Na początku dyskusji Gość Dnia Radia Gdańsk ocenił działania polskiego rządu w sprawie Ukrainy.
– Oczywiście pozytywnie odbieramy gest, który zademonstrowała delegacja Polski. Ale taka odrębna postawa państw, z którymi mamy lepsze relacje, nie będzie skuteczna w rozwiązaniu tego konfliktu, dlatego trzeba tutaj mówić o jednoczeniu państw UE i USA. Bo tutaj mamy do czynienia z niebezpiecznym i podstępnym przeciwnikiem, któremu chodzi o to, żeby rozbić jedność Zachodu, bo wtedy on wygrywa wszystkie polityczne gry – powiedział Łew Zacharczyszyn.
– Od momentu kiedy Putin został prezydentem Rosji, zaczął wykorzystywać takie narzędzia, które ogólnie określa się jako wojnę hybrydową. Do tego zalicza się też korupcja polityczna. Dobry przykład to były kanclerz Niemiec. Schröder, jest jednym z top managerów GazPromu i lobbystów interesów Putina – zauważył „Gość Dnia Radia Gdańsk”.
– Putin chce decydować, gdzie jest granica UE. Jednym z żądań jest odejście Ukrainy z NATO. Wszystko zależy od tego, czy Zachód będzie, jak 80 lat temu, próbował handlować krajami, żeby zaspokoić niezdrowy apetyt agresora. Mam nadzieję, że tak nie będzie – powiedział były konsul Ukrainy w Gdańsku.
– Obecna sytuacja różni się od tej z 2014 roku tym, że Ukraina nie miała wtedy swojego wojska. Wszystko opierało się wówczas na ochotnikach.
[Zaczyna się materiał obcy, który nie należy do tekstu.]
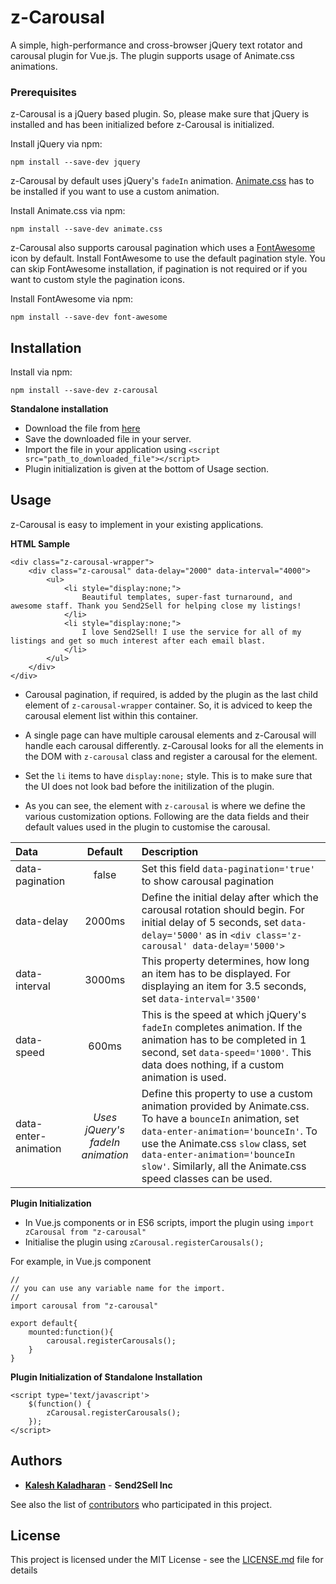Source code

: # z-Carousal
A simple, high-performance and cross-browser jQuery text rotator and carousal plugin for Vue.js. The plugin supports usage of Animate.css animations.

### Prerequisites

z-Carousal is a jQuery based plugin. So, please make sure that jQuery is installed and has been initialized before z-Carousal is initialized.

Install jQuery via npm:

```
npm install --save-dev jquery
```

z-Carousal by default uses jQuery's ```fadeIn``` animation. [Animate.css](https://github.com/daneden/animate.css) has to be installed if you want to use a custom animation.

Install Animate.css via npm:

```
npm install --save-dev animate.css
```

z-Carousal also supports carousal pagination which uses a [FontAwesome](https://github.com/FortAwesome/Font-Awesome) icon by default. Install FontAwesome to use the default pagination style. You can skip FontAwesome installation, if pagination is not required or if you want to custom style the pagination icons.

Install FontAwesome via npm:

```
npm install --save-dev font-awesome
```

## Installation

Install via npm:

```
npm install --save-dev z-carousal
```

**Standalone installation**

* Download the file from [here](https://raw.githubusercontent.com/kalesh13/z-Carousal/master/build/index.js)
* Save the downloaded file in your server.
* Import the file in your application using ```<script src="path_to_downloaded_file"></script>```
* Plugin initialization is given at the bottom of Usage section.

## Usage

z-Carousal is easy to implement in your existing applications.

**HTML Sample**

```
<div class="z-carousal-wrapper">
    <div class="z-carousal" data-delay="2000" data-interval="4000">
        <ul>
            <li style="display:none;">
                Beautiful templates, super-fast turnaround, and awesome staff. Thank you Send2Sell for helping close my listings!
            </li>
            <li style="display:none;">
                I love Send2Sell! I use the service for all of my listings and get so much interest after each email blast.
            </li>
        </ul>        
    </div>
</div>
```

* Carousal pagination, if required, is added by the plugin as the last child element of ```z-carousal-wrapper``` container. So, it is adviced to keep the carousal element list within this container.

* A single page can have multiple carousal elements and z-Carousal will handle each carousal differently. z-Carousal looks for all the elements in the DOM with ```z-carousal``` class and register a carousal for the element.

* Set the ```li``` items to have ```display:none;``` style. This is to make sure that the UI does not look bad  before the initilization of the plugin.

* As you can see, the element with ```z-carousal```  is where we define the various customization options. Following are the data fields and their default values used in the plugin to customise the carousal.

| Data   | Default | Description |
| :------ | :-------: | :----------- |
| data-pagination | false | Set this field ```data-pagination='true'``` to show carousal pagination |
| data-delay | 2000ms | Define the initial delay after which the carousal rotation should begin. For initial delay of 5 seconds, set ```data-delay='5000'``` as in ```<div class='z-carousal' data-delay='5000'>``` |
| data-interval | 3000ms | This property determines, how long an item has to be displayed. For displaying an item for 3.5 seconds, set ```data-interval='3500'``` |
| data-speed | 600ms | This is the speed at which jQuery's ```fadeIn``` completes animation. If the animation has to be completed in 1 second, set ```data-speed='1000'```. This data does nothing, if a custom animation is used. |
| data-enter-animation | *Uses jQuery's fadeIn animation* | Define this property to use a custom animation provided by Animate.css. To have a ```bounceIn``` animation, set ```data-enter-animation='bounceIn'```. To use the Animate.css ```slow``` class, set ```data-enter-animation='bounceIn slow'```. Similarly, all the Animate.css speed classes can be used. |

**Plugin Initialization**

* In Vue.js components or in ES6 scripts, import the plugin using ```import zCarousal from "z-carousal"```
* Initialise the plugin using ```zCarousal.registerCarousals();```

For example, in Vue.js component
```
//
// you can use any variable name for the import.
//
import carousal from "z-carousal"

export default{
    mounted:function(){
        carousal.registerCarousals();
    }
}
```

**Plugin Initialization of Standalone Installation**

```
<script type='text/javascript'>
    $(function() {                
        zCarousal.registerCarousals();
    });
</script>
```

## Authors

* **[Kalesh Kaladharan](https://github.com/kalesh13)** - **Send2Sell Inc**

See also the list of [contributors](https://github.com/kalesh13/z-Carousal/contributors) who participated in this project.

## License

This project is licensed under the MIT License - see the [LICENSE.md](LICENSE.md) file for details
Zachód przekonywał nas z kolei, by nie sięgać po broń, by załatwić sprawę w sposób pokojowy. Dziś Ukraina nie tylko technologicznie czy militarnie, ale też mentalnie, jest nastawiona na to, by się bronić. Zdajemy sobie sprawę z tego, że koszt tej decyzji będzie wysoki, ale wierzę, że Putin zda sobie sprawę, z tego, że to może być jego klęska – ocenił Zacharczyszyn.